In a follow-up movie to the 1995 “Jumanji,” the recently released movie under the same name details the story of four high school kids, Spencer, Fridge, Bethany, and Martha, as they attempt to complete the ‘modernized’ version of the game in order to return to their daily lives. The infamous board game from the preceding movie has been adapted into a video game that ‘sucks up’ the players into a virtual setting, trapping them until the game is completed.
“Jumanji” focuses on a group of high schoolers that have nothing in common. Spencer (Alex Wolff) is the stereotypical nerd who has a great deal of interest in video games, which proves useful later in the story. Fridge (Ser’Darius Blain) is portrayed as an athletic figure, highly valuing his position on the football team. However, due to a cheating incident, Fridge is kicked off the team and both he and Spencer have to attend detention. Bethany (Madison Iseman), a ‘popular’ girl who is always attached to her phone, is caught calling during class, and is also sent to detention. Lastly, Martha is a socially awkward student who is also sent to detention for refusing to participate in P.E. This group of high schoolers in detention are then tasked to remove staples from old magazines, but come across an old, donated game console. Unbeknownst to them, this console contains the game “Jumanji,” which, just as in the first movie, will transport them into the game itself.

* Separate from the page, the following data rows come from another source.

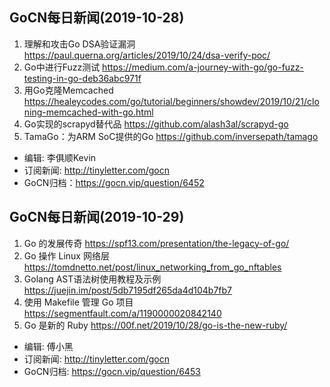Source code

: ## GoCN每日新闻(2019-10-28)

1. 理解和攻击Go DSA验证漏洞 https://paul.querna.org/articles/2019/10/24/dsa-verify-poc/
2. Go中进行Fuzz测试 https://medium.com/a-journey-with-go/go-fuzz-testing-in-go-deb36abc971f
3. 用Go克隆Memcached https://healeycodes.com/go/tutorial/beginners/showdev/2019/10/21/cloning-memcached-with-go.html
4. Go实现的scrapyd替代品 https://github.com/alash3al/scrapyd-go
5. TamaGo：为ARM SoC提供的Go https://github.com/inversepath/tamago

* 编辑: 李俱顺Kevin
* 订阅新闻: http://tinyletter.com/gocn
* GoCN归档：https://gocn.vip/question/6452

## GoCN每日新闻(2019-10-29)

1. Go 的发展传奇 https://spf13.com/presentation/the-legacy-of-go/
2. Go 操作 Linux 网络层 https://tomdnetto.net/post/linux_networking_from_go_nftables
3. Golang AST语法树使用教程及示例 https://juejin.im/post/5db7195df265da4d104b7fb7
4. 使用 Makefile 管理 Go 项目 https://segmentfault.com/a/1190000020842140
5. Go 是新的 Ruby https://00f.net/2019/10/28/go-is-the-new-ruby/

* 编辑: 傅小黑
* 订阅新闻: http://tinyletter.com/gocn
* GoCN归档: https://gocn.vip/question/6453
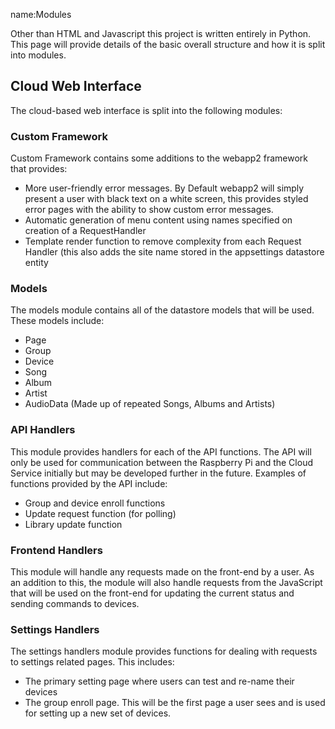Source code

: name:Modules

Other than HTML and Javascript this project is written entirely in Python. This page will provide details of the basic overall structure and how it is split into modules. 

Cloud Web Interface
-------------------

The cloud-based web interface is split into the following modules:

### Custom Framework

Custom Framework contains some additions to the webapp2 framework that provides:
* More user-friendly error messages. By Default webapp2 will simply present a user with black text on a white screen, this provides styled error pages with the ability to show custom error messages.
* Automatic generation of menu content using names specified on creation of a RequestHandler
* Template render function to remove complexity from each Request Handler (this also adds the site name stored in the appsettings datastore entity

### Models

The models module contains all of the datastore models that will be used. These models include:
* Page
* Group
* Device
* Song
* Album
* Artist
* AudioData (Made up of repeated Songs, Albums and Artists)

### API Handlers

This module provides handlers for each of the API functions. The API will only be used for communication between the Raspberry Pi and the Cloud Service initially but may be developed further in the future. Examples of functions provided by the API include:
* Group and device enroll functions
* Update request function (for polling)
* Library update function

### Frontend Handlers

This module will handle any requests made on the front-end by a user. As an addition to this, the module will also handle requests from the JavaScript that will be used on the front-end for updating the current status and sending commands to devices.

### Settings Handlers

The settings handlers module provides functions for dealing with requests to settings related pages. This includes:
* The primary setting page where users can test and re-name their devices
* The group enroll page. This will be the first page a user sees and is used for setting up a new set of devices.





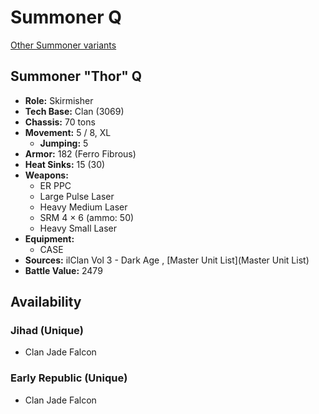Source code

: # Summoner Q 

[Other Summoner variants](../summoner.md) 

## Summoner "Thor" Q 

- **Role:** Skirmisher 
- **Tech Base:** Clan (3069) 
- **Chassis:** 70 tons 
- **Movement:** 5 / 8, XL 
  - **Jumping:** 5 
- **Armor:** 182 (Ferro Fibrous) 
- **Heat Sinks:** 15 (30) 
- **Weapons:** 
  - ER PPC 
  - Large Pulse Laser 
  - Heavy Medium Laser 
  - SRM 4 × 6 (ammo: 50) 
  - Heavy Small Laser 
- **Equipment:** 
  - CASE 
- **Sources:** ilClan Vol 3 - Dark Age , [Master Unit List](Master Unit List) 
- **Battle Value:** 2479 

## Availability 

### Jihad (Unique) 

- Clan Jade Falcon 

### Early Republic (Unique) 

- Clan Jade Falcon 


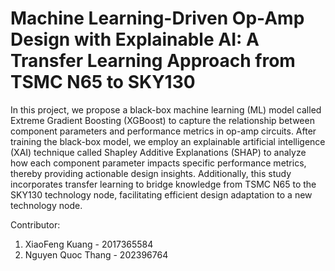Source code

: # Machine Learning-Driven Op-Amp Design with Explainable AI: A Transfer Learning Approach from TSMC N65 to SKY130
In this project, we propose a black-box machine learning (ML) model called Extreme Gradient Boosting (XGBoost) to capture the relationship between component parameters and performance metrics in op-amp circuits. After training the black-box model, we employ an explainable artificial intelligence (XAI) technique called Shapley Additive Explanations (SHAP) to analyze how each component parameter impacts specific performance metrics, thereby providing actionable design insights. Additionally, this study incorporates transfer learning to bridge knowledge from TSMC N65 to the SKY130 technology node, facilitating efficient design adaptation to a new technology node.

Contributor:
1. XiaoFeng Kuang - 2017365584​
2. Nguyen Quoc Thang - 202396764

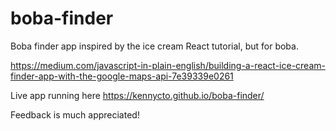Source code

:# boba-finder

Boba finder app inspired by the ice cream React tutorial, but for boba.

https://medium.com/javascript-in-plain-english/building-a-react-ice-cream-finder-app-with-the-google-maps-api-7e39339e0261

Live app running here
https://kennycto.github.io/boba-finder/

Feedback is much appreciated!
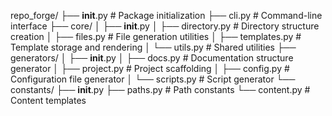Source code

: repo_forge/
├── __init__.py             # Package initialization
├── cli.py                  # Command-line interface
├── core/
│   ├── __init__.py
│   ├── directory.py        # Directory structure creation
│   ├── files.py            # File generation utilities
│   ├── templates.py        # Template storage and rendering
│   └── utils.py            # Shared utilities
├── generators/
│   ├── __init__.py
│   ├── docs.py             # Documentation structure generator
│   ├── project.py          # Project scaffolding
│   ├── config.py           # Configuration file generator
│   └── scripts.py          # Script generator
└── constants/
    ├── __init__.py
    ├── paths.py            # Path constants
    └── content.py          # Content templates
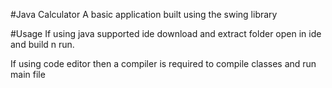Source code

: #Java Calculator 
A basic application built using the swing library 

#Usage 
If using java supported ide download and extract folder 
open in ide and build n run.

If using code editor then a compiler is required to compile classes and run main file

Starring Dwayne Johnson, Kevin Hart, Karen Gillan, Jack Black, and Nick Jonas, the cast provides an overload of slapstick humor throughout the movie. However, despite the overwhelming presence of comedy, many of the jokes are stale, leaving only the individual personalities of each character to provide entertainment. Furthermore, throughout the movie, the plot is not particularly interesting or captivating, causing Jumanji to, at times, be dry. The only redeeming factor is the great acting by these stars; it saves this movie despite the poor storyline. Compared to the first movie, the 2017 remake is too focused on the visual effects and comedic moments rather than establishing a connection between the characters and audience and providing redeeming qualities which the audience can care about. Instead, we are thrown into a situation with a group of people who we have no reason to care about.
Overall, Jumanji is surface level interesting and entertaining, but has few redeeming characteristics.